Begin heating a grill pan, brush 1 to 1-1/4 pounds of catfish fillets on both sides with olive oil and season with salt and pepper. In a bowl, combine 1 cup of chopped onion, 1 chopped green bell pepper, 1 chopped red bell pepper, 2 chopped stalks of celery, 8 ounces of sliced mushrooms, and 2 chopped garlic cloves. Toss the vegetable mix with just enough oil to coat lightly.

Grill the fillets (about 4 minutes per side), and then ¾ pound of turkey-sausage meat (removed from the skin and divided into bite-size chunks). Finally, grill the vegetables until they're done and tender but still just a bit crisp.

Cut the catfish into bite-size pieces. Then combine the catfish and sausage with the vegetables and finished rice, and serve.

All you need now is a pick guitar and a filled fruit jar, and you're all set!

Want a notebook-ready, cookbook-style version of this recipe?

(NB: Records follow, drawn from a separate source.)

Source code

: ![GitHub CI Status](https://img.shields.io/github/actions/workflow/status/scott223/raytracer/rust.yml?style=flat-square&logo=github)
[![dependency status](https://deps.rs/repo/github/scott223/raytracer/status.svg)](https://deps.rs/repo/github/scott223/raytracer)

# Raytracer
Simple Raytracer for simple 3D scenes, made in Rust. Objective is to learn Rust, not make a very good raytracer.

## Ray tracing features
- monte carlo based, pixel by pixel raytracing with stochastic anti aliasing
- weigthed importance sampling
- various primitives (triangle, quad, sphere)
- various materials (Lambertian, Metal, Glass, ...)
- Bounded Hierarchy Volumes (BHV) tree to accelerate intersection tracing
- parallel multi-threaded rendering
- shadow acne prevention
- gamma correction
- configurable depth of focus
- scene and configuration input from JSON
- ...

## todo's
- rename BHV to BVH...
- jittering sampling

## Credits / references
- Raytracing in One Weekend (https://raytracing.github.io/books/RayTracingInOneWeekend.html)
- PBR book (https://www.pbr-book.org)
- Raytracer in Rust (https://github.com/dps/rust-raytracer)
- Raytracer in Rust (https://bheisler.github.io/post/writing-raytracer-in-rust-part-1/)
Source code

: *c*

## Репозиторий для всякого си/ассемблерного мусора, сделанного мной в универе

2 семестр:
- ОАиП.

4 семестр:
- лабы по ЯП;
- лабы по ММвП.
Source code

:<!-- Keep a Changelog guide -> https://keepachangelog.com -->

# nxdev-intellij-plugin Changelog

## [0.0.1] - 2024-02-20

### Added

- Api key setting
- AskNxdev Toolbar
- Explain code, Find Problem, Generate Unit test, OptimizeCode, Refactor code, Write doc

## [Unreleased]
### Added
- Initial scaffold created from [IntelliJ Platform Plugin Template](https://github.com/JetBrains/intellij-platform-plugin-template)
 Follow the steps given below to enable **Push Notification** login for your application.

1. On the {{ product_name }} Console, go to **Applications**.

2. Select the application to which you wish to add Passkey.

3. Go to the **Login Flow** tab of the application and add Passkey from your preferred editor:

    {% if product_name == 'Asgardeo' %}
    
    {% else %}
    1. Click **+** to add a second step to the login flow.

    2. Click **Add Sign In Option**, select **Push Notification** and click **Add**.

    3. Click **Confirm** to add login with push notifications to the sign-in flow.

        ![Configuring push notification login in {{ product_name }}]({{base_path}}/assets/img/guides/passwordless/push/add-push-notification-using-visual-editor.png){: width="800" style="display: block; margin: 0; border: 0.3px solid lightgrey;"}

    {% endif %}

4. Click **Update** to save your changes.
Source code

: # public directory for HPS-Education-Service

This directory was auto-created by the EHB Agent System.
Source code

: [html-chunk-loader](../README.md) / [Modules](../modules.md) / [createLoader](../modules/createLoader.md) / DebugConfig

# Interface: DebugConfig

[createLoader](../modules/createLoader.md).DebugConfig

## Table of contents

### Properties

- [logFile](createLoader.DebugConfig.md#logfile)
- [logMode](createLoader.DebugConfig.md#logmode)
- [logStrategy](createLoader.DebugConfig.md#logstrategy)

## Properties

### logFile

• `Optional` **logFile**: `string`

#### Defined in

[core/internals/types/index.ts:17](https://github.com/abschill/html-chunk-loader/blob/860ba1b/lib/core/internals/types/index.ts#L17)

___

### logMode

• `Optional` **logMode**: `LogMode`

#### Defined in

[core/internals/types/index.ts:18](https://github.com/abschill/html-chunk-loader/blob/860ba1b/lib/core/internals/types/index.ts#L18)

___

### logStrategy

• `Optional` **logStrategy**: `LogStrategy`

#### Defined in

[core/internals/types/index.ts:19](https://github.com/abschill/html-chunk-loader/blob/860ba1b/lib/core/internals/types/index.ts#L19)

Let me know in a comment or a note and I'll get it right out to you.

See you next week! Till then, stay well, keep it about the food, and always remember to kiss the cook. ;-)


  1. Now this one just CANNOT be done with soy & veggies. :-)

  2. why, Why, WHY?! Now I'm singing that song!

    I always add sausage to my jambalaya....I thought it was a requirement or something...

  3. Thank you, Mary, Sandy and Amy!

    I'm thinking if someone really put their mind to it, it may be possible to make a vegetarian jambalaya. (I've seen great recipes for vegetarian chili, so why not jambalaya, after all?) There are already decent red-meat substitutes. (One of my short-term goals is to explore seitan, a popular meat substitute that is essentially bread with the carbs removed and only the gluten proteins remaining. It won't be popular with gluten-free dieters, but still...) The hard part would be the fish substitute. Any thoughts on this out there?

    As for sausage, most of the jambalaya I've seen in Jersey (which, admittedly, is probably not the best place to get authentic Cajun cuisine) uses chicken and shrimp. Sausage is used in many "real" recipes I've seen though. It's the use of catfish (which we call C-A-T fish in our house so as not to upset Willie and Lilly) instead of shellfish that would get me in the most trouble with traditionalists. I like catfish, though it's not cooked around here as often as it probably is in other places, and would love to see people eat more if it, as well as its southeast Asian cousin, swai. As for the song, well, I can tell you from experience it's better than being a middle-aged guy with Beyonce's "I'm a Single Lady" stuck in his head.